Они подошли к реке. Лодка мисс Эванс покачивалась на вздувшихся водах, дергаясь на канате, как коза на слишком короткой привязи. Мисс Эванс подтянула лодку к берегу и поставила в нее бидоны.
— Лодка старая, мисс Джоунс, — снова предупредила она, — так что следите за вашим макинтошем. Мне бы не хотелось, чтобы вы его испортили.
Мистер Чаки подал руку Тинке, помогая ей сесть в лодку, и она с опаской опустилась на гнилую деревяшку, служившую сиденьем. Мисс Эванс отказалась от помощи мистера Чаки и начала энергично грести.
— Путь неблизкий, — заметила Тинка, глядя на приближающийся противоположный берег. — Будь я проклята, если бы стала проделывать его, чтобы доставить одну или две пинты молока! Да еще тащиться вверх по тропинке к дому... Вы каждый день туда ездите?

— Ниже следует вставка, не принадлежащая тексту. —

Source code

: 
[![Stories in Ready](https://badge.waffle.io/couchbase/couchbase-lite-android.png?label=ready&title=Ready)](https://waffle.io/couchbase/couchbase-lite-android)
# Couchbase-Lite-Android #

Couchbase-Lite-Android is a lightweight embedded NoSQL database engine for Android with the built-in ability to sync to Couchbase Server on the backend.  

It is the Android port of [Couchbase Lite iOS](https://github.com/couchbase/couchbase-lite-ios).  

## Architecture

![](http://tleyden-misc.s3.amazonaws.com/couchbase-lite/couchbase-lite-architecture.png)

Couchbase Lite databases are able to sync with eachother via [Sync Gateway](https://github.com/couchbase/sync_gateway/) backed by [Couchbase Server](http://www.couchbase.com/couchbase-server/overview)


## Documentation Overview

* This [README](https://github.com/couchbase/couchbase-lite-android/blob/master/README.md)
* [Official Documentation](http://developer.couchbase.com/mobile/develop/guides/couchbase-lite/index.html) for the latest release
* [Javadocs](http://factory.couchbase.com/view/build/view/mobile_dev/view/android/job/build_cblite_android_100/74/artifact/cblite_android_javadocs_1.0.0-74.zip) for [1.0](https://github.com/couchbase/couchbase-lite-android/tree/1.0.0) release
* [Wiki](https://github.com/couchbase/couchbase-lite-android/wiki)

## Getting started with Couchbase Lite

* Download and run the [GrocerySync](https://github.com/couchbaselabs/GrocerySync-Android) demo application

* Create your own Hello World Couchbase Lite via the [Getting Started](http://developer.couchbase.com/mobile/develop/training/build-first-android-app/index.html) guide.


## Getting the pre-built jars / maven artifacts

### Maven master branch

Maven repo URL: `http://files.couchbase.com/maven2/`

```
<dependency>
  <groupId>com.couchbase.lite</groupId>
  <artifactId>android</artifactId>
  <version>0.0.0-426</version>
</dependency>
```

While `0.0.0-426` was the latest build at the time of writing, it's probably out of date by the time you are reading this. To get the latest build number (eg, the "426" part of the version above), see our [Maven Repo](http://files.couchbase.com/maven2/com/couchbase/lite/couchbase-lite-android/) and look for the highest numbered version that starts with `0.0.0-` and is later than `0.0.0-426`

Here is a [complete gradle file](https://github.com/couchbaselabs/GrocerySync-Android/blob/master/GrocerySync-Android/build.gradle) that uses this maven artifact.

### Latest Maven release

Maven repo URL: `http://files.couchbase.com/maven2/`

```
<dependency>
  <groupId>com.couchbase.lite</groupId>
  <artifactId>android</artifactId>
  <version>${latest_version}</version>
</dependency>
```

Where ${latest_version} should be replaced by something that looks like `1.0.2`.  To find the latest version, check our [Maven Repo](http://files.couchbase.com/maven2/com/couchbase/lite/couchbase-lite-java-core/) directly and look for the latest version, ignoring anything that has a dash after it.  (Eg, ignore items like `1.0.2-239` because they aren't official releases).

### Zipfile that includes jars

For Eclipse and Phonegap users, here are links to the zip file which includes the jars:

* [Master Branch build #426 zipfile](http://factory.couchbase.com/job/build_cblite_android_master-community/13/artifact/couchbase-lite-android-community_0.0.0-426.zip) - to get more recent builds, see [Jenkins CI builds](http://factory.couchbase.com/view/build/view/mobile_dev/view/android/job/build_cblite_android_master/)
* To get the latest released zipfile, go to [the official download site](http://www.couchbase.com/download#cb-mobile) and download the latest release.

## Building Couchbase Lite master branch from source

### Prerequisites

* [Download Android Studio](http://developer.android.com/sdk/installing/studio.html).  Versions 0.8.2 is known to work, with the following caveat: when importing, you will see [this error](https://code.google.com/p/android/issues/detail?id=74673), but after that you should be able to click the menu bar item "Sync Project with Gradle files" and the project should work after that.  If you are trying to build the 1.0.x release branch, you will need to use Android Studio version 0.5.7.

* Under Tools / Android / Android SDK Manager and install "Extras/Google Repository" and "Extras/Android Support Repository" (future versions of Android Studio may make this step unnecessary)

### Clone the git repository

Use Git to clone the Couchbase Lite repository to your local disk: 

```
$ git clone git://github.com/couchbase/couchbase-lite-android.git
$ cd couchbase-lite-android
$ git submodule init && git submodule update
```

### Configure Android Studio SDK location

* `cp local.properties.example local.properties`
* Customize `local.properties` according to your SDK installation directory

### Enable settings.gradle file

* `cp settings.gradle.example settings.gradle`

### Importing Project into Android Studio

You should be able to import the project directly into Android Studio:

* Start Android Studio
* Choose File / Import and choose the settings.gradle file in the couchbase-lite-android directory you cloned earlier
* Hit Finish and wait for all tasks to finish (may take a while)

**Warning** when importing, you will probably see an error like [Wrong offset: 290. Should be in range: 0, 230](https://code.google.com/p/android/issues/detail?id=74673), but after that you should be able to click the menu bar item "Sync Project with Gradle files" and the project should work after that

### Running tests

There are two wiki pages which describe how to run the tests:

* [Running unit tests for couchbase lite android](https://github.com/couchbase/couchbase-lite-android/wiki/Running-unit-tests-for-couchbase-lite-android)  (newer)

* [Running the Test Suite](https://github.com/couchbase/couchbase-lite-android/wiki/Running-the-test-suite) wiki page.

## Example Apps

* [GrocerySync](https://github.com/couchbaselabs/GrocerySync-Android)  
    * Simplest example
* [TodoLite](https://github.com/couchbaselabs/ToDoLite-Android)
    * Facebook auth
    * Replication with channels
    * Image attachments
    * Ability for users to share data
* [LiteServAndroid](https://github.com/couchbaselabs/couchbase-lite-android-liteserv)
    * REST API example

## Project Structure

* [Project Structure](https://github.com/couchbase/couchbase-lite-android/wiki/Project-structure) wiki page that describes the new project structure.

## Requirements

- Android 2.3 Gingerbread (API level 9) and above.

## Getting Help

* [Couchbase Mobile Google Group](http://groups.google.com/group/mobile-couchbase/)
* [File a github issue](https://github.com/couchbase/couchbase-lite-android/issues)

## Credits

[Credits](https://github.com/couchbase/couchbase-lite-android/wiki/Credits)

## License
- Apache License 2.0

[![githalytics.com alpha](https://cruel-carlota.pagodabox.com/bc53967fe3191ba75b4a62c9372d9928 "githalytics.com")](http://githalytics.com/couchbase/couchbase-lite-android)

— Не каждый — они сообщают мне, когда им нужно молоко. Не то чтобы я возражала. — Голубые глаза мисс Эванс устремились через реку на возвышающуюся над ними темную гору. — Мне нравятся прогулки. На реке так спокойно! А когда поднимаешься по тропинке и смотришь назад на долину и деревню, то понимаешь, какие они маленькие по сравнению с Богом. — Внезапно она улыбнулась.
«Будь мисс Эванс старой девой из пригорода, умеющей более связно выражать свои мысли, — думала Катинка, на мгновение превратившись в мисс Добрый-Совет, — она писала бы мне письма, полные банальностей, спрашивая, права ли она, храня верность памяти жениха, убитого пятнадцать лет назад (хотя в течение этого времени, как я знаю по горькому опыту, ей, вероятно, не представлялось случая поступить иначе), должна ли оставаться рядом с больной матерью или почему у нее растут волоски на верхней губе...» Бессмысленное возбуждение, бессильный гнев, разочарование, свойственное среднему возрасту, утраченные надежды, нереализованные таланты, ускользающая красота — все это она так хорошо знала... «Едва ли я в лучшем положении, — размышляла Тинка. — Мне уже под тридцать, а в жизни нет ничего, кроме офиса, женского пресс-клуба и пабов... Наверное, лучше родиться в деревне, радоваться реке и горам и, глядя сверху на долину, оставлять позади мелочные заботы, чем торчать в Лондоне круглый год...»
Маленький причал почти полностью затопило. Они с трудом выбрались на берег и начали подниматься к дому по узкой крутой тропинке, вытоптанной человеческими ногами, пробираясь через папоротники, огибая валуны, перешагивая стекающий в реку ручеек. Мисс Эванс шла впереди на своих коротких ногах, крепких, как у горного барана. Мистер Чаки вежливо держался позади нее, помогая Катинке, которая с пыхтением и стонами плелась следом.
— Проклятие! — воскликнула Тинка. — Посмотрите на мои туфли! Не знаю, стоит ли того Амиста.